Actor Leo Gorcey starred as “Slip Mahoney,” aka “Mugs McGinnis;” Huntz Hall, if memory serves, was always known as “Sach,” the mentally challenged sidekick of the the gang that also included “Whitey” and three or four others who never had any speaking parts, but they were all regular movie performers on Saturdays at kid fares offered at places like our own turf theatre, the Avalon at 75th and Lawndale in the Houston East End, just after the end of World War II.

“The Boys” always gathered at Louie’s Sweet Shop on the lower East Side. Tiny, nervous shopkeeper Louie Dumbrowski was played by Leo Gorcey’s 4’10” tall father, Bernard Gorcey. “Louie’s” constant nerve-wracking worry was over the fact that he allowed the Bowery Boys to run up a soda credit tab that they never got around to paying. How he stayed in business is anyone’s guess. He never seemed to have any other customers beyond his band of deadbeat teens.

Leo Gorcey’s schtick was that he always tried to come off smarter and better educated than he actually was. The result was a non-stop flow of spoken malaprops that only became funnier to some of us as we aged, read more, and learned to recognize better what he was doing.

Examples:

(1) Slip (Leo Gorcey) wants to butt into a conversation, so he says, “Pardon me for protrudin’!”

(2) Slip to Louie (regarding his soda tab): “I’d love to pay somethin’ on the bill, Louie, but today my funds are a little bit constipated.”

(3) Slip’s financial plan: “OK, boys, empty your pockets. Let’s pool our money and catapult it into something safe that pays well.”

(4) Slip, on making friends with a guy he doesn’t trust: ” My happiness over our new friendship is only surpassed by my mortification over the idea.”

(5) Slip to receptionist over the phone: “Let me speak to Mr. Smith right away. What I have to say to him is rather impertinent.”
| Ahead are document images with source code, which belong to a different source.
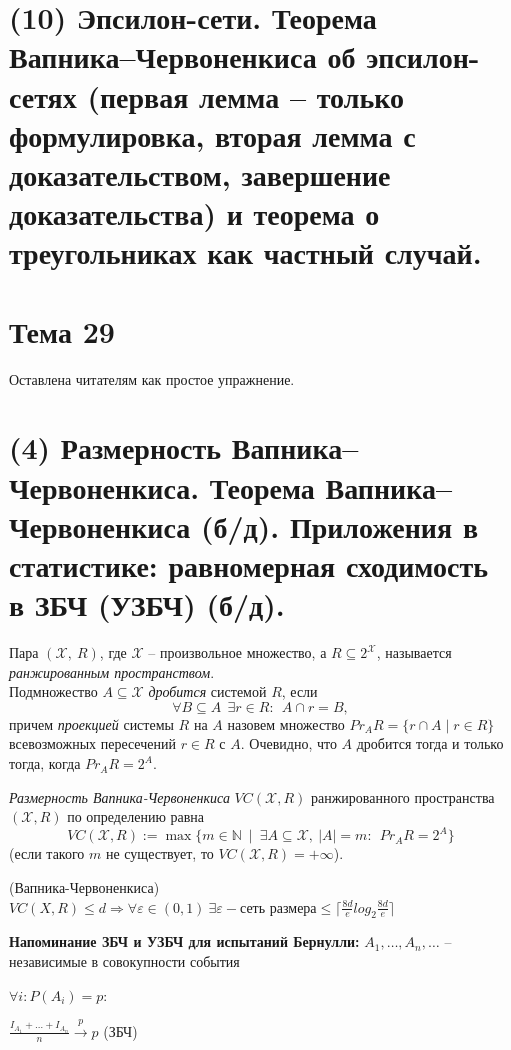 \newpage{}

\section{(10) Эпсилон-сети. Теорема Вапника–Червоненкиса об эпсилон-сетях (первая лемма – только формулировка, вторая лемма с доказательством, завершение доказательства) и теорема о треугольниках как частный случай.}

\newpage{}

\section{Тема 29}
Оставлена читателям как простое упражнение.
\newpage{}

\section{(4) Размерность Вапника–Червоненкиса. Теорема Вапника–Червоненкиса (б/д). Приложения в статистике: равномерная сходимость в ЗБЧ (УЗБЧ) (б/д).}

\Def Пара $(\mathcal{X},\: R)$, где $\mathcal{X}$ -- произвольное множество, а $R \subseteq 2^{\mathcal{X}}$,  называется {\it ранжированным пространством}. \\ 

\Def Подмножество $A \subseteq \mathcal{X}$ {\it дробится} системой $R$, если $$\forall B \subseteq A\:\: \exists r \in R:\:\: A\cap r = B,$$
причем \textit{проекцией} системы $R$ на $A$ назовем множество $Pr_A R = \{ r \cap A \mid r \in R\}$ всевозможных пересечений $r\in R$ с $A$. Очевидно, что $A$ дробится тогда и только тогда, когда $Pr_A R = 2^A$.

\Def \textit{Размерность Вапника-Червоненкиса} $VC(\mathcal{X}, R)$ ранжированного пространства $(\mathcal{X}, R)$ по определению равна$$ VC(\mathcal{X}, R) := \max \{m \in \mathbb{N}\: \mid\: \exists A \subseteq \mathcal{X},\: |A| = m:\:\: Pr_A R = 2^A \}$$
    (если такого $m$ не существует, то $VC(\mathcal{X}, R) = +\infty$).
    
\Th (Вапника-Червоненкиса)
$VC(X, R) \le d \Rightarrow \forall \varepsilon \in (0, 1) \ \exists \varepsilon-\text{сеть размера} \le \lceil\frac{8d}{e}log_2{\frac{8d}{e}}\rceil$

\textbf{Напоминание ЗБЧ и УЗБЧ для испытаний Бернулли:}
$A_1, \ldots, A_n, \ldots$ -- независимые в совокупности события

$\forall i: P(A_i) = p:$

$\frac{I_{A_1} + \ldots + I_{A_n}}{n} \stackrel{p}{\longrightarrow} p$ (ЗБЧ)

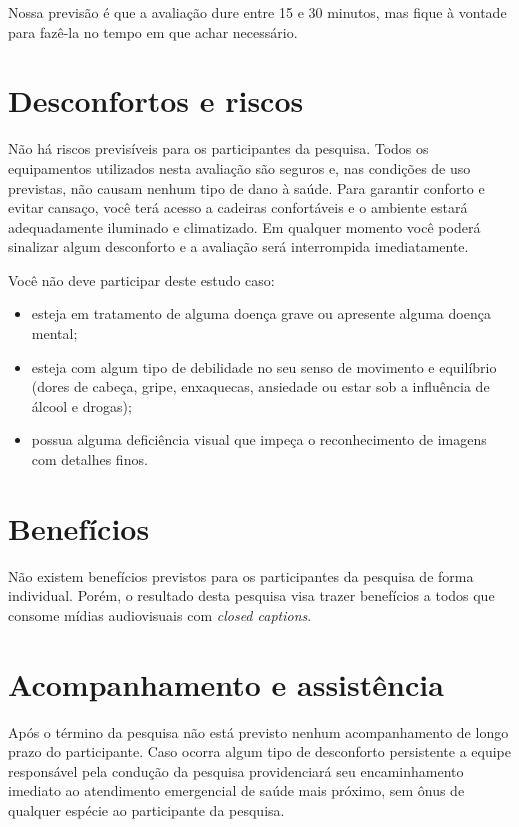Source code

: \documentclass[a4paper,11pt,titlepage,singlespacing]{article}
\begin{document}
Nossa previsão é que a avaliação dure entre 15 e 30 minutos, mas fique à vontade para fazê-la no tempo em que achar necessário.



\section*{Desconfortos e riscos}

\noindent Não há riscos previsíveis para os participantes da pesquisa. Todos os equipamentos utilizados nesta avaliação são seguros e, nas condições de uso previstas, não causam nenhum tipo de dano à saúde. Para garantir conforto e evitar cansaço, você terá acesso a cadeiras confortáveis e o ambiente estará adequadamente iluminado e climatizado. Em qualquer momento você poderá sinalizar algum desconforto e a avaliação será interrompida imediatamente.

Você não deve participar deste estudo caso:

\begin{itemize}
\item esteja em tratamento de alguma doença grave ou apresente alguma doença mental;
\item esteja com algum tipo de debilidade no seu senso de movimento e equilíbrio (dores de cabeça, gripe, enxaquecas, ansiedade ou estar sob a influência de álcool e drogas);
\item possua alguma deficiência visual que impeça o reconhecimento de imagens com detalhes finos.
\end{itemize}

\section*{Benefícios}

\noindent Não existem benefícios previstos para os participantes da pesquisa de forma individual. Porém, o resultado desta pesquisa visa trazer benefícios a todos que consome mídias audiovisuais com \textit{closed captions}.

\section*{Acompanhamento e assistência}

\noindent Após o término da pesquisa não está previsto nenhum acompanhamento de longo prazo do participante. Caso ocorra algum tipo de desconforto persistente a equipe responsável pela condução da pesquisa providenciará seu encaminhamento imediato ao atendimento emergencial de saúde mais próximo, sem ônus de qualquer espécie ao participante da pesquisa.
\end{document}
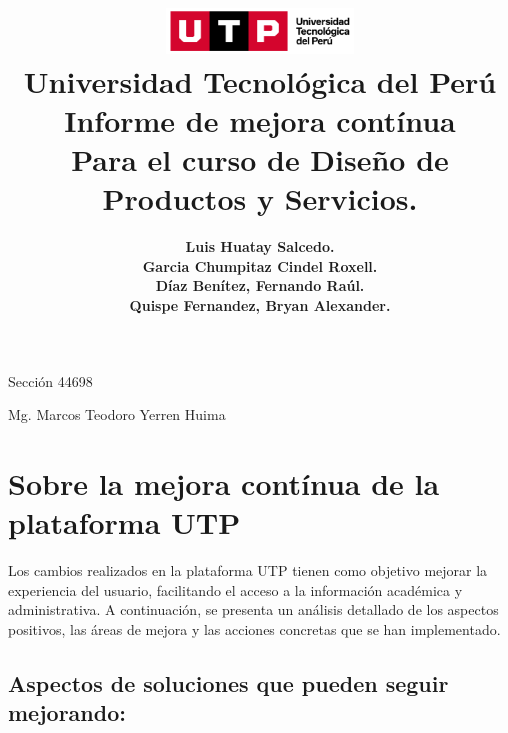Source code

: \documentclass{article}
\title{
  \includegraphics[width=5cm]{./assets/logo-utp.png} \\
  \vspace{1cm}
  \textbf{Universidad Tecnológica del Perú} \\
  \vspace{2cm}
  \textbf{Informe de mejora contínua} \\
  \vspace{1cm}
  \large \textbf{Para el curso de Diseño de Productos y Servicios.}
}
\author{
  \textbf{Luis Huatay Salcedo.} \\
  \textbf{Garcia Chumpitaz Cindel Roxell.} \\
  \textbf{Díaz Benítez, Fernando Raúl.} \\
  \textbf{Quispe Fernandez, Bryan Alexander.}
}
\begin{document}
\maketitle
\begin{center}
  Sección 44698
\end{center}
\thispagestyle{empty}
\begin{center}
  Mg. Marcos Teodoro Yerren Huima  
\end{center}
\restoregeometry




\newpage


\section{Sobre la mejora contínua de la plataforma UTP}

Los cambios realizados en la plataforma UTP tienen como objetivo mejorar la experiencia del usuario, facilitando el acceso a la información académica y administrativa. A continuación, se presenta un análisis detallado de los aspectos positivos, las áreas de mejora y las acciones concretas que se han implementado.

\subsection*{Aspectos de soluciones que pueden seguir mejorando:}
\end{document}
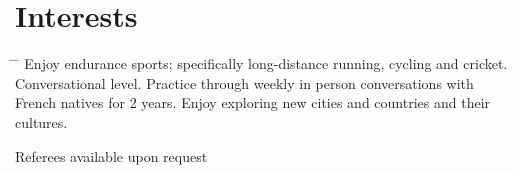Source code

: \documentclass[10pt]{article} %
\begin{document}
\vspace{-5mm}
\section{Interests}

\begin{tabbing}
  \hspace{2mm} \= \hspace{18mm} \= \kill 
     {Enjoy endurance sports; specifically long-distance running, cycling and cricket.}
     {Conversational level. Practice through weekly in person conversations with French natives for 2 years.}
     {Enjoy exploring new cities and countries and their cultures.}
\end{tabbing}

\vspace{-4mm}
Referees available upon request
\end{document}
Somehow, most of us who grew up in the Houston East End on a steady diet of Bowery Boys and Charlie Chan films actually reached adulthood without a warped sense of word meaning and with no impairment to our skills for proper contextual  application of certain words.

Have a nice Saturday brunch or lunch, everybody, and may whatever you order come packed with a delirious taste. If you think of what you really want to eat hard enough today  before you trace your order, your compensation will be rewarded in a way that feels desultory.

Have fun! Life’s short! (I don’t have a way to misstate those two sentences.)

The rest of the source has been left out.